* Task statement:
Copy exactly, please, the lines of the data from its start through the line containing "pre-bet availability checks.".

* Provided records:
▼

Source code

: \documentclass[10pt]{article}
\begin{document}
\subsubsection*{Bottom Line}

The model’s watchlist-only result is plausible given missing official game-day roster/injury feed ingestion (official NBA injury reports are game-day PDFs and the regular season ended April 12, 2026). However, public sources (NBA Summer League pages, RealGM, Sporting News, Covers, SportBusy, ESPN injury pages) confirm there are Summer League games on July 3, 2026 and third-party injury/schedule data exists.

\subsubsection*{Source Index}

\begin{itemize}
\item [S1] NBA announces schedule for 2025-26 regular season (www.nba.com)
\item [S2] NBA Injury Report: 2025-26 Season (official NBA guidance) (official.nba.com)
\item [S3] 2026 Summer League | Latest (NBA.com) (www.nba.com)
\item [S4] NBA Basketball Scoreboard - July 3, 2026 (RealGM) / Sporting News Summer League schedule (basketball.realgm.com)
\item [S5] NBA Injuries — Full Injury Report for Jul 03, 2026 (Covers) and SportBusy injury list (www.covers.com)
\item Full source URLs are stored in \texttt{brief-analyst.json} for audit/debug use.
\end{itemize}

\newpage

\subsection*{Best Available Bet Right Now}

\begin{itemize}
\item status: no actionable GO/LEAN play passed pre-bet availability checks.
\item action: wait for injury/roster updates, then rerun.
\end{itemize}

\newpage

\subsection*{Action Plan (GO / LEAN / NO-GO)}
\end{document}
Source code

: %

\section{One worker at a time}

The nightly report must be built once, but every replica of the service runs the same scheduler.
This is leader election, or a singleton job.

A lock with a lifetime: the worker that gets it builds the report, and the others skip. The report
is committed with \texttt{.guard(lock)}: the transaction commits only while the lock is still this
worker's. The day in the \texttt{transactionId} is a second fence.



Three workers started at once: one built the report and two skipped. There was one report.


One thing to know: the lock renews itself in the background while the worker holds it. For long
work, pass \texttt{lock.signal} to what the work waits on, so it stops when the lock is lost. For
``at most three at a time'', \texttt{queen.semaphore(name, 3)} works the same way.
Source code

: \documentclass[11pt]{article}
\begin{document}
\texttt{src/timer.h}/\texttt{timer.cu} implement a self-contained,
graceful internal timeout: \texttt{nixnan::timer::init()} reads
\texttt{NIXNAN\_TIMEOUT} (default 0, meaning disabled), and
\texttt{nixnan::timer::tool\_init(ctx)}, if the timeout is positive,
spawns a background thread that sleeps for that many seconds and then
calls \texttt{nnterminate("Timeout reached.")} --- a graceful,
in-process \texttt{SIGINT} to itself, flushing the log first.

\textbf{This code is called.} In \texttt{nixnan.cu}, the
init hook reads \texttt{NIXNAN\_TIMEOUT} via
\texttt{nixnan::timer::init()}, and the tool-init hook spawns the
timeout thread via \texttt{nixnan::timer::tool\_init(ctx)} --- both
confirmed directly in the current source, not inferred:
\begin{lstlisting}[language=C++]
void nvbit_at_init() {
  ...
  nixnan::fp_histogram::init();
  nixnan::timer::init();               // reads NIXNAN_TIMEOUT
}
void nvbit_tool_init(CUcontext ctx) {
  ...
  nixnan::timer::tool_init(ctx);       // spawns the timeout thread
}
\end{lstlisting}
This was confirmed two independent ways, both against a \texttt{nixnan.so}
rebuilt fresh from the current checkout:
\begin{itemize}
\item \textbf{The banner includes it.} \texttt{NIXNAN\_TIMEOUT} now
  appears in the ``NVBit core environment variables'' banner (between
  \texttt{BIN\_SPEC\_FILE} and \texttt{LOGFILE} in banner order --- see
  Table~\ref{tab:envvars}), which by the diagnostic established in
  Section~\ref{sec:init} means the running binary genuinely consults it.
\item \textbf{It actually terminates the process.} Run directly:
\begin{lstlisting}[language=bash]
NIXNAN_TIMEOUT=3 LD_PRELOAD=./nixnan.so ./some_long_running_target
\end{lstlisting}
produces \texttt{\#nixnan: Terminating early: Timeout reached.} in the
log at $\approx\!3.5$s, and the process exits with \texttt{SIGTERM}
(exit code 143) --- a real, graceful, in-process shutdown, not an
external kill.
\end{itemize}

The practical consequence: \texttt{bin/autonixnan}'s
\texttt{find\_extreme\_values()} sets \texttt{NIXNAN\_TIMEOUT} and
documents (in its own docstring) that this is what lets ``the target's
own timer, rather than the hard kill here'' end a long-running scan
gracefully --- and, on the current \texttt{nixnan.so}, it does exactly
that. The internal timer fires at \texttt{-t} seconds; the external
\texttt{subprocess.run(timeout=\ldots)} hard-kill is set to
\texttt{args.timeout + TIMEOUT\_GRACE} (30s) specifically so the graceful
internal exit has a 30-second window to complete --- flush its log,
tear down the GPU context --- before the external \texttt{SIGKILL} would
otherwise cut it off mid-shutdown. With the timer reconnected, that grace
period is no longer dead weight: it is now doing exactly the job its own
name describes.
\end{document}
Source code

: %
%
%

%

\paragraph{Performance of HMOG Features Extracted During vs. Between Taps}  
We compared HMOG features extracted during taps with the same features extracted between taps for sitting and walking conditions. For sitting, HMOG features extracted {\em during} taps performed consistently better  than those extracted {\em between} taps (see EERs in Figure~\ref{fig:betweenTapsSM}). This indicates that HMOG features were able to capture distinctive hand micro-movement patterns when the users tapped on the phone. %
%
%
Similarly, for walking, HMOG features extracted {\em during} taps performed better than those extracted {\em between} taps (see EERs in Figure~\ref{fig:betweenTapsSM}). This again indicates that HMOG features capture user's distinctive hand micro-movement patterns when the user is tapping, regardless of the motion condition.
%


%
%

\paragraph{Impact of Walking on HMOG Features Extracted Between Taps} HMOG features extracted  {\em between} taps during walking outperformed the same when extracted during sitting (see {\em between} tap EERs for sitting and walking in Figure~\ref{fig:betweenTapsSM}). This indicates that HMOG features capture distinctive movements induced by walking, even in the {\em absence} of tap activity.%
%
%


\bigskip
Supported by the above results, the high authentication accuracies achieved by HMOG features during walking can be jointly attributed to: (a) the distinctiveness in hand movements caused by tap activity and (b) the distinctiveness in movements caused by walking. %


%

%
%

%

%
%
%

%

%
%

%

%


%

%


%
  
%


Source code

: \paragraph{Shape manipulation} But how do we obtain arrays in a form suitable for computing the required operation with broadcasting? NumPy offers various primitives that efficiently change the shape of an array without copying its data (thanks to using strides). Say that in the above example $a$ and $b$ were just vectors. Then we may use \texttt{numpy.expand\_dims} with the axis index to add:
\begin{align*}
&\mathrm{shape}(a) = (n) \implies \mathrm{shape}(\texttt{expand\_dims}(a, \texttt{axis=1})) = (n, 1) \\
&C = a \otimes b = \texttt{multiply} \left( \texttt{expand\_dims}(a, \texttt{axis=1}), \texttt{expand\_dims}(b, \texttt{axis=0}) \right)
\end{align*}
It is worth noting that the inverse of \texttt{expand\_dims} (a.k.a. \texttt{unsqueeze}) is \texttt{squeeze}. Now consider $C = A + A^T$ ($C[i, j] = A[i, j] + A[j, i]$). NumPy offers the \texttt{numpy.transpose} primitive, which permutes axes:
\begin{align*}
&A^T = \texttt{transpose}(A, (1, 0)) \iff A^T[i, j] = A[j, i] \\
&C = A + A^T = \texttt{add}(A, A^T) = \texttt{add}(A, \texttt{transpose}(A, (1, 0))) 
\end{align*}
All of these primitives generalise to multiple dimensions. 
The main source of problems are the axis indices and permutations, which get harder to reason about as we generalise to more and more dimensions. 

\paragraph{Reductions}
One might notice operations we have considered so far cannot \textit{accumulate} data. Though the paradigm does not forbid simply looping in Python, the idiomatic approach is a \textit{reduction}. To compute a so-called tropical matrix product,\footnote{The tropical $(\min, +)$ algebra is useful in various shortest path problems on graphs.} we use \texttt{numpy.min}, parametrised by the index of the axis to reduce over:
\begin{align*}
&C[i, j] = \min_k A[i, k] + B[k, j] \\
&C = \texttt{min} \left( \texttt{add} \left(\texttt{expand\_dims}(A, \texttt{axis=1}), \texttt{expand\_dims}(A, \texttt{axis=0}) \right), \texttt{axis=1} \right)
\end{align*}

▲

* Solution for this problem:
Source code

: \documentclass[10pt]{article}
\begin{document}
\subsubsection*{Bottom Line}

The model’s watchlist-only result is plausible given missing official game-day roster/injury feed ingestion (official NBA injury reports are game-day PDFs and the regular season ended April 12, 2026). However, public sources (NBA Summer League pages, RealGM, Sporting News, Covers, SportBusy, ESPN injury pages) confirm there are Summer League games on July 3, 2026 and third-party injury/schedule data exists.

\subsubsection*{Source Index}

\begin{itemize}
\item [S1] NBA announces schedule for 2025-26 regular season (www.nba.com)
\item [S2] NBA Injury Report: 2025-26 Season (official NBA guidance) (official.nba.com)
\item [S3] 2026 Summer League | Latest (NBA.com) (www.nba.com)
\item [S4] NBA Basketball Scoreboard - July 3, 2026 (RealGM) / Sporting News Summer League schedule (basketball.realgm.com)
\item [S5] NBA Injuries — Full Injury Report for Jul 03, 2026 (Covers) and SportBusy injury list (www.covers.com)
\item Full source URLs are stored in \texttt{brief-analyst.json} for audit/debug use.
\end{itemize}

\newpage

\subsection*{Best Available Bet Right Now}

\begin{itemize}
\item status: no actionable GO/LEAN play passed pre-bet availability checks.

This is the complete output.